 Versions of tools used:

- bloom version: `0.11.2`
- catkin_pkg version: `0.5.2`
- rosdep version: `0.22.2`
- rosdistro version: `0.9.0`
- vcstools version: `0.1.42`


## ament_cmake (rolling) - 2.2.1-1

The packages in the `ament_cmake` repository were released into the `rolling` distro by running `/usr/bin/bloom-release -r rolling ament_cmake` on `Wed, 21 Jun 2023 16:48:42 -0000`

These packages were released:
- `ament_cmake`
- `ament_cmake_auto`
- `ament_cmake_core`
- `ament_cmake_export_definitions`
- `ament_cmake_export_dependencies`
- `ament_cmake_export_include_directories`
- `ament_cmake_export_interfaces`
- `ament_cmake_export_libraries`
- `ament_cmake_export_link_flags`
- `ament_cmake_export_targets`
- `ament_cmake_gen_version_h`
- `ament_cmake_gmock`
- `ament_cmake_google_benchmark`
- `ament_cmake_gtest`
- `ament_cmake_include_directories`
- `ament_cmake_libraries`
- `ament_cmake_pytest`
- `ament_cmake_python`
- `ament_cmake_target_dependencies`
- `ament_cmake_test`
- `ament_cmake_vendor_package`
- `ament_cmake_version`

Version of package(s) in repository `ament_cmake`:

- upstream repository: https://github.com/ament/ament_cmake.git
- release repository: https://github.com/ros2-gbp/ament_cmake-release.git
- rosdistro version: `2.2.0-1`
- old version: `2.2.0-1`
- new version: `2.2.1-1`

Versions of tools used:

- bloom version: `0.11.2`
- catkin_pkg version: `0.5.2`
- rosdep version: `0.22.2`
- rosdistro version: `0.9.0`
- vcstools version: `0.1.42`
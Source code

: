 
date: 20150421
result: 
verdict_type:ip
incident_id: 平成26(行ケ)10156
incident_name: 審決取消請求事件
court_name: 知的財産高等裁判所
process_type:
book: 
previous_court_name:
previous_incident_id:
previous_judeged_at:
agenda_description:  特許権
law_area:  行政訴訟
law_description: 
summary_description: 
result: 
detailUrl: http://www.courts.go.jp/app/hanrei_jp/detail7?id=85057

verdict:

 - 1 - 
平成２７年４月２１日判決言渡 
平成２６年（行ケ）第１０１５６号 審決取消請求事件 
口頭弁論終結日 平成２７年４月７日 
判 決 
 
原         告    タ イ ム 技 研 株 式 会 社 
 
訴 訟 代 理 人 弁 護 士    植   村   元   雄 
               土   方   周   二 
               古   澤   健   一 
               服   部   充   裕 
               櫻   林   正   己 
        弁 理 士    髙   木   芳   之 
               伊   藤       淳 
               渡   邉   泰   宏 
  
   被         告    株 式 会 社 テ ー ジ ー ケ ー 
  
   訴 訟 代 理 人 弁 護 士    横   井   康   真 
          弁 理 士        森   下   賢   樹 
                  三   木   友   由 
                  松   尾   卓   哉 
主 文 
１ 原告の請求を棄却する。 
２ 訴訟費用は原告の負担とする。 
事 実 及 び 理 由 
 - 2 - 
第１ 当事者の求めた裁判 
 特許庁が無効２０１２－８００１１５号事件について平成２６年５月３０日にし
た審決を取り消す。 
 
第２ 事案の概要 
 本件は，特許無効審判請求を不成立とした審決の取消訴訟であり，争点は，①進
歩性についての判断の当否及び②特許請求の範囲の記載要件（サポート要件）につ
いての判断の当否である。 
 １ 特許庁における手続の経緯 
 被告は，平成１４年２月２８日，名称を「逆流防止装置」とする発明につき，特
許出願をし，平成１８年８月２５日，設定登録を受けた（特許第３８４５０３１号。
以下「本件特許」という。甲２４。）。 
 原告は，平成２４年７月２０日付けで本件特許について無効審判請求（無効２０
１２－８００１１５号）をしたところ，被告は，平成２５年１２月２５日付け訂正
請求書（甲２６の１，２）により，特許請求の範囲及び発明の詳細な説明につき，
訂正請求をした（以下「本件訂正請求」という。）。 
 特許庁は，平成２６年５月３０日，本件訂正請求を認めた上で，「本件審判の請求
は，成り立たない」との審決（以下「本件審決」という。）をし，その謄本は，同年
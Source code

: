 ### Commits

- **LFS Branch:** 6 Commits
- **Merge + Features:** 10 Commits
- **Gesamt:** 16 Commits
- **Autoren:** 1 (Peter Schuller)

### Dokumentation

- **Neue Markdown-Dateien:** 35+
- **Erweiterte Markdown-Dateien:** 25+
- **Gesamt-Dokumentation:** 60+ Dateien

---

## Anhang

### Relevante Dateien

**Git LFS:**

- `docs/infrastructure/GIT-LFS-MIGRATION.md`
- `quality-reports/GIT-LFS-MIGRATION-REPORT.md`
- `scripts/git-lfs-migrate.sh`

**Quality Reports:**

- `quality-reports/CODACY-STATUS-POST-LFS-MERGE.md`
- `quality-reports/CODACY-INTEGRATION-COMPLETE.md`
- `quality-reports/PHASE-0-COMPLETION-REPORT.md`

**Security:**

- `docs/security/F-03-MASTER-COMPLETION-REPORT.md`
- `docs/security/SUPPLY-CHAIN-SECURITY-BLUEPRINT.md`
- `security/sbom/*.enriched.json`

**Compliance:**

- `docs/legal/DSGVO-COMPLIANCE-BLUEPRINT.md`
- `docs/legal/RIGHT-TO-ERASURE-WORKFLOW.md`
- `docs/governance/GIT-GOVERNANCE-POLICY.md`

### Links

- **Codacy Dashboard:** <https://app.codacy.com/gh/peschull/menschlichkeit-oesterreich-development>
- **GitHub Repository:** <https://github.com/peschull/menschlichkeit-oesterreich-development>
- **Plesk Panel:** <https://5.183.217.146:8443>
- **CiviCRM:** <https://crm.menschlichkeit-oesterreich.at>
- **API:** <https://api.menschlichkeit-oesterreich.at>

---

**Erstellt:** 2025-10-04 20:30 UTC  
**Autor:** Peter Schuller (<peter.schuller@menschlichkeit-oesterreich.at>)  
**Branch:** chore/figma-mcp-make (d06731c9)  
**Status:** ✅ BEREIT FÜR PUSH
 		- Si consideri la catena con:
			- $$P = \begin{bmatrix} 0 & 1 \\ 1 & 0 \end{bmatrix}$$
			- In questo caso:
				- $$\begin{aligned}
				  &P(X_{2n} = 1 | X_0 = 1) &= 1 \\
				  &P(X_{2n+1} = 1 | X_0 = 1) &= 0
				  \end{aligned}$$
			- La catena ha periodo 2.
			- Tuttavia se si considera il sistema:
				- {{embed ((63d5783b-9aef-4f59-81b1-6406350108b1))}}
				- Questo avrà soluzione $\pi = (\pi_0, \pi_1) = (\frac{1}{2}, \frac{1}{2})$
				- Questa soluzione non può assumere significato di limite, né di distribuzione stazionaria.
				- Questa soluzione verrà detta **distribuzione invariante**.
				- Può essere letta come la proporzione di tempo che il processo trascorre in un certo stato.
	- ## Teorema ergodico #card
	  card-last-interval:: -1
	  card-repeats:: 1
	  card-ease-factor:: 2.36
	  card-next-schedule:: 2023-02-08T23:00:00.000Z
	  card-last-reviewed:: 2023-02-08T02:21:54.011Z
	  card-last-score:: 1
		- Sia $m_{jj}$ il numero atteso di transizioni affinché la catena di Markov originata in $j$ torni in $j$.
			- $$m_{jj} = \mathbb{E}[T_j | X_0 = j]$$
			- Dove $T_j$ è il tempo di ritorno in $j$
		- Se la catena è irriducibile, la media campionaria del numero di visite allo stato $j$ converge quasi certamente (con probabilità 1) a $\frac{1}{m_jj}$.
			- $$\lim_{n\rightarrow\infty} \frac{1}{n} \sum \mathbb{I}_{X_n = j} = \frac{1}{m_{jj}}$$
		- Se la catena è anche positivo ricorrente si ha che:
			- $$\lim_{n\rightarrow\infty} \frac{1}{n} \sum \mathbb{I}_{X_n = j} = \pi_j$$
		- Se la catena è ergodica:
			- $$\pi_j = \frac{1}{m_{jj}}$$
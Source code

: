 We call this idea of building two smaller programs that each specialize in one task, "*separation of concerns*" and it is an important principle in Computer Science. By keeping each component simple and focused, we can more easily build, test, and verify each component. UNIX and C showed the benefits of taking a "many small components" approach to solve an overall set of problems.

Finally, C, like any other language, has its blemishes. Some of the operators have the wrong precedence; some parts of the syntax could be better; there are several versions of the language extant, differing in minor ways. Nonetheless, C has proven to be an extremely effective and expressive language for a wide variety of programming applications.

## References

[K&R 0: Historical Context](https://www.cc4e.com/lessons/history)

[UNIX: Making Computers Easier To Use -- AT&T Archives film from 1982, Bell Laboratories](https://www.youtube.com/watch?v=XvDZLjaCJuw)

- - -

**About this task:** In the material above, how many lines have the word "Dokumentation"? Give that number and nothing else.

**Solution to this task:** 2